* Task statement: For each line below that holds "functions", return the line as it stands.

* Extracted material:
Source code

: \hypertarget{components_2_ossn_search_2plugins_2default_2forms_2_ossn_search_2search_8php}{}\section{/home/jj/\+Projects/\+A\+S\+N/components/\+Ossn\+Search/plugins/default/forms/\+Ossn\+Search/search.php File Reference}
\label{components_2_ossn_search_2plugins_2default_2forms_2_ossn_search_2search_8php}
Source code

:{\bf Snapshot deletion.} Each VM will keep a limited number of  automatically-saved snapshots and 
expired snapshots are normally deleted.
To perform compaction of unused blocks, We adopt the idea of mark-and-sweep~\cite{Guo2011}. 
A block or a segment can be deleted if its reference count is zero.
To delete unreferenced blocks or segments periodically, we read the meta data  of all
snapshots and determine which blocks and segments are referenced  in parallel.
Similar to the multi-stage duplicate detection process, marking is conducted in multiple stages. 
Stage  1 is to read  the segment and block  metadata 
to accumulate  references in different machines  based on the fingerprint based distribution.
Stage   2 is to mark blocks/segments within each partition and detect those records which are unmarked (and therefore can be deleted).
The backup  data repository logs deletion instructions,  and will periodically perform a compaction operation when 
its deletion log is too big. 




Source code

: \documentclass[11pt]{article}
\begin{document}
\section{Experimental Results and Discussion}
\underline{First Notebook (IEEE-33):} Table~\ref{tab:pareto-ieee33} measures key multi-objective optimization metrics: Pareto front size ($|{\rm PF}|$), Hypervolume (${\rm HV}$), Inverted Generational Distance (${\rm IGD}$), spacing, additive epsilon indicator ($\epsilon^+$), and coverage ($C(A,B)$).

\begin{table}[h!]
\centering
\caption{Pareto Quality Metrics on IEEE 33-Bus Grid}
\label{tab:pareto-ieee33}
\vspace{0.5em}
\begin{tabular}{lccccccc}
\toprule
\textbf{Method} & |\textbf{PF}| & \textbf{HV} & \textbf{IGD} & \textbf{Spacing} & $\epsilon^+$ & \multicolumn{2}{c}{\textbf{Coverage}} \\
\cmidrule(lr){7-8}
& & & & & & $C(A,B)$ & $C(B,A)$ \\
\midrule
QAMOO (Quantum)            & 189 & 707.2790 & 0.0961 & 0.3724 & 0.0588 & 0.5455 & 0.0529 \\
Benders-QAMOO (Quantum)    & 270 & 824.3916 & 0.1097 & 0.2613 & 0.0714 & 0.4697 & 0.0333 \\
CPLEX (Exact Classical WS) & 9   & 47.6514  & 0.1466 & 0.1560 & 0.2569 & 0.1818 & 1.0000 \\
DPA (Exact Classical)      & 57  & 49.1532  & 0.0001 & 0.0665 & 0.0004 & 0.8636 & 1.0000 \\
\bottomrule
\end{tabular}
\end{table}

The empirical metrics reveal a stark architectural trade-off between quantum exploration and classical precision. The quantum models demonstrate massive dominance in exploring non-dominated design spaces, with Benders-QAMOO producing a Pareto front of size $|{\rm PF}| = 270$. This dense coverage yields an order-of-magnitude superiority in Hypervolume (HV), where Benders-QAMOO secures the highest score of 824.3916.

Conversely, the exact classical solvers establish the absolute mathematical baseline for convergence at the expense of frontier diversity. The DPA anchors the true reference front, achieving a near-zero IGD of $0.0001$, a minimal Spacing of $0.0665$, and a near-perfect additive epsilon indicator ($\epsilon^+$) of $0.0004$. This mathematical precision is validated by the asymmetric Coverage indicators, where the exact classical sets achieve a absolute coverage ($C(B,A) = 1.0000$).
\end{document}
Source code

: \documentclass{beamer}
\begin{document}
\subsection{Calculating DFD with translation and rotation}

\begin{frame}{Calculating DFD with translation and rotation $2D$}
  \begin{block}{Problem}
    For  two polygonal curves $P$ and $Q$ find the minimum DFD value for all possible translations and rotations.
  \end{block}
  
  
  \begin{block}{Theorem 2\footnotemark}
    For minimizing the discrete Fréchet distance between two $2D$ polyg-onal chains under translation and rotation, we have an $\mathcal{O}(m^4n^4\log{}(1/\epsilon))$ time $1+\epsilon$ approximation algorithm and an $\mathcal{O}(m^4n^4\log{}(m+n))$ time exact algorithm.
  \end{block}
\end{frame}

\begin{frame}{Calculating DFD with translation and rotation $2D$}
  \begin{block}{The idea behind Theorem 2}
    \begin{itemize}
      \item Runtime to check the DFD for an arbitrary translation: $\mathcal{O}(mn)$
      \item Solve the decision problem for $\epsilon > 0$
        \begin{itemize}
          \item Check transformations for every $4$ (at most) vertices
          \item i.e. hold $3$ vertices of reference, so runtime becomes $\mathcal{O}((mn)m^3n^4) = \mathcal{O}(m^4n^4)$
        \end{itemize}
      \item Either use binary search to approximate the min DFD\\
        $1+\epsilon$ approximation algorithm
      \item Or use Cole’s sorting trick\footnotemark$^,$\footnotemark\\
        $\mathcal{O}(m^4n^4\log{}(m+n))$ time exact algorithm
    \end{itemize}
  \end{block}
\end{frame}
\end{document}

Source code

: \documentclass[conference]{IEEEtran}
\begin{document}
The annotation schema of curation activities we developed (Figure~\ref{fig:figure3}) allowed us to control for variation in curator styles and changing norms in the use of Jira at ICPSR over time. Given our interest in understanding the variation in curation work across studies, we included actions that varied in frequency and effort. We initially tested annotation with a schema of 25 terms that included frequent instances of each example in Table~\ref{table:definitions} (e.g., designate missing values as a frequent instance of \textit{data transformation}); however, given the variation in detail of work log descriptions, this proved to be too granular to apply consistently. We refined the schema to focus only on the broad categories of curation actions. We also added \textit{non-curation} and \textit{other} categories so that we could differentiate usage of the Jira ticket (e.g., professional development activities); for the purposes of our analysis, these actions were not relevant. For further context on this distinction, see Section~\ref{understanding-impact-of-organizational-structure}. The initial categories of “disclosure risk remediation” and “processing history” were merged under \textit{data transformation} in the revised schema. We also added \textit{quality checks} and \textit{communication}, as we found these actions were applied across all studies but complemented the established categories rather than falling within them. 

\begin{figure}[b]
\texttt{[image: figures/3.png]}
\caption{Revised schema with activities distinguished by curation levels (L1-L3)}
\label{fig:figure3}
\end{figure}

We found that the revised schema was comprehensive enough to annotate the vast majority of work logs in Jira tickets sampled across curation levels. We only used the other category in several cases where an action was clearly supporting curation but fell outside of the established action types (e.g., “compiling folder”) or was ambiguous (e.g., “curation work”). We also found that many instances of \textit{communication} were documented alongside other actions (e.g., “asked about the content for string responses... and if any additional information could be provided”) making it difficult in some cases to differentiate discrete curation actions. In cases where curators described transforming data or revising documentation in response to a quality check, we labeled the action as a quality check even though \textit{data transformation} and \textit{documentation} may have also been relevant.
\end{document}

==

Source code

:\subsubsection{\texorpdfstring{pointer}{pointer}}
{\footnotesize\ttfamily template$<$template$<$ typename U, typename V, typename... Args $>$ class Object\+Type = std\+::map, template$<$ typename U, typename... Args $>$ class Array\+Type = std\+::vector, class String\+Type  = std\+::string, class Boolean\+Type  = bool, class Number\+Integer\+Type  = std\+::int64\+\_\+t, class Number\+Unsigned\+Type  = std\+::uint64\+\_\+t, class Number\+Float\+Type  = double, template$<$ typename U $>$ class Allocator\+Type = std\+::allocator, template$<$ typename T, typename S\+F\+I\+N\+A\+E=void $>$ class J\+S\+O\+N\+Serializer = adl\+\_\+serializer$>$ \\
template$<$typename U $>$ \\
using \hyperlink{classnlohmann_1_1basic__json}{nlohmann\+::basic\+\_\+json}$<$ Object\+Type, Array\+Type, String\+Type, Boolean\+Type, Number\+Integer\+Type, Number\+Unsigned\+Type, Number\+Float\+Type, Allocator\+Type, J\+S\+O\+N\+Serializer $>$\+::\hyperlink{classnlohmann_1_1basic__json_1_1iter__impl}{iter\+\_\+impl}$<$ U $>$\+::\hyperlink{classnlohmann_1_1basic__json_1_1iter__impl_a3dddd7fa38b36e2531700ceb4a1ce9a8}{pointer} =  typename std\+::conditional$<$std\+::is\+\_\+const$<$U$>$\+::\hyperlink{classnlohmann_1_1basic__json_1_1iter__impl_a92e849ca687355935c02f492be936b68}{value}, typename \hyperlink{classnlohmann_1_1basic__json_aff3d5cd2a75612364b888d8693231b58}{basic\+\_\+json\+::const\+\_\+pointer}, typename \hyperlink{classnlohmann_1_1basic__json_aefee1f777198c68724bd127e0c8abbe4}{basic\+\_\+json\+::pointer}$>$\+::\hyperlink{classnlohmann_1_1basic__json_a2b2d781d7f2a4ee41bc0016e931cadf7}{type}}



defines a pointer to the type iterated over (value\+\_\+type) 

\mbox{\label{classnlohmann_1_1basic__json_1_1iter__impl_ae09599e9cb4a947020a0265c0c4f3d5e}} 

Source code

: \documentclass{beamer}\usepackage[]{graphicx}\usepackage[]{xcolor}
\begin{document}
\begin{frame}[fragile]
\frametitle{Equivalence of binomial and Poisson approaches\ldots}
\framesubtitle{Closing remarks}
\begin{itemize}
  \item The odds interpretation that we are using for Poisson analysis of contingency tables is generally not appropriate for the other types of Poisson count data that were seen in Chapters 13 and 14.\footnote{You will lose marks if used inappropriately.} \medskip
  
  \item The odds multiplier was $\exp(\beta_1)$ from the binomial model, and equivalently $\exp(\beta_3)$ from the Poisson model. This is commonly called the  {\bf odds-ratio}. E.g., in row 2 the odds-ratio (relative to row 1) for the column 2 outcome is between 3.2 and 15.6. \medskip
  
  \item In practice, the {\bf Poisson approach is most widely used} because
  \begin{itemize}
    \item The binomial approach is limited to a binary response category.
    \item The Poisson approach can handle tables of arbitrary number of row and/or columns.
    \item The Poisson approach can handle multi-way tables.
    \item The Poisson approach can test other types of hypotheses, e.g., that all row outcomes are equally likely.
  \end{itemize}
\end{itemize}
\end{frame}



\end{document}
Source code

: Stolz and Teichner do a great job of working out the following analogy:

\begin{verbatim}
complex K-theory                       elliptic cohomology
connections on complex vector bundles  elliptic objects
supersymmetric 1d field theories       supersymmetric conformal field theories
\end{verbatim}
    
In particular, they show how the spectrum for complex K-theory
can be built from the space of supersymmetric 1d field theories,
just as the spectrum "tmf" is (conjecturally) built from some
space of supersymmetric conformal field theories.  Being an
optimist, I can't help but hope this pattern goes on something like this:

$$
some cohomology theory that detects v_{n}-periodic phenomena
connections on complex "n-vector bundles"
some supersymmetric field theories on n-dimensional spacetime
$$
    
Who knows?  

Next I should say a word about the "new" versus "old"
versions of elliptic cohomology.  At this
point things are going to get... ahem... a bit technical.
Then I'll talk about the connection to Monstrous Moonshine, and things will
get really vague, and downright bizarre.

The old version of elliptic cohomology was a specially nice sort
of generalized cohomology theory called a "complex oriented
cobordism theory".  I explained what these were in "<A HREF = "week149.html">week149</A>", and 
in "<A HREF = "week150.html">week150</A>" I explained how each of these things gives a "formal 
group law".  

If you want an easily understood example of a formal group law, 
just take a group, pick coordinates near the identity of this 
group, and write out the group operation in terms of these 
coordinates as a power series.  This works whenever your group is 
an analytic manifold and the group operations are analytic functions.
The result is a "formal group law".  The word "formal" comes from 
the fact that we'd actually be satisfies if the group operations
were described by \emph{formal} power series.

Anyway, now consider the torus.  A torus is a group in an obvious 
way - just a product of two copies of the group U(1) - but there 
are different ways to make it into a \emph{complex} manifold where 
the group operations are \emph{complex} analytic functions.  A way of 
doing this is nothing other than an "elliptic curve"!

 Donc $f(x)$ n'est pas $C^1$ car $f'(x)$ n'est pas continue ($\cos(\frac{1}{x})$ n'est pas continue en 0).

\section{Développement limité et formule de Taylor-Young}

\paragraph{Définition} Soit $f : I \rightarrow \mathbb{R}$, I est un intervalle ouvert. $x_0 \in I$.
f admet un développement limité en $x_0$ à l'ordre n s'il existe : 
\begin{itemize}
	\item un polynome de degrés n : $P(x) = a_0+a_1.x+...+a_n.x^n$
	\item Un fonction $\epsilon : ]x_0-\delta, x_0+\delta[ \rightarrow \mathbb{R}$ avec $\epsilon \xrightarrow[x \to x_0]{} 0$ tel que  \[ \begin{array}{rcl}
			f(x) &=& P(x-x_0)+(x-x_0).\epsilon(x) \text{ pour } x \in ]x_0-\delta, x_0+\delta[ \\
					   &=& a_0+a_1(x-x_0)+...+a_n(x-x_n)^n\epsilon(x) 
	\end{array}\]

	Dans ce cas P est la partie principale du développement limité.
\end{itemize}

* Solution to the exercise:
an analytic manifold and the group operations are analytic functions.
the group operations are \emph{complex} analytic functions.  A way of 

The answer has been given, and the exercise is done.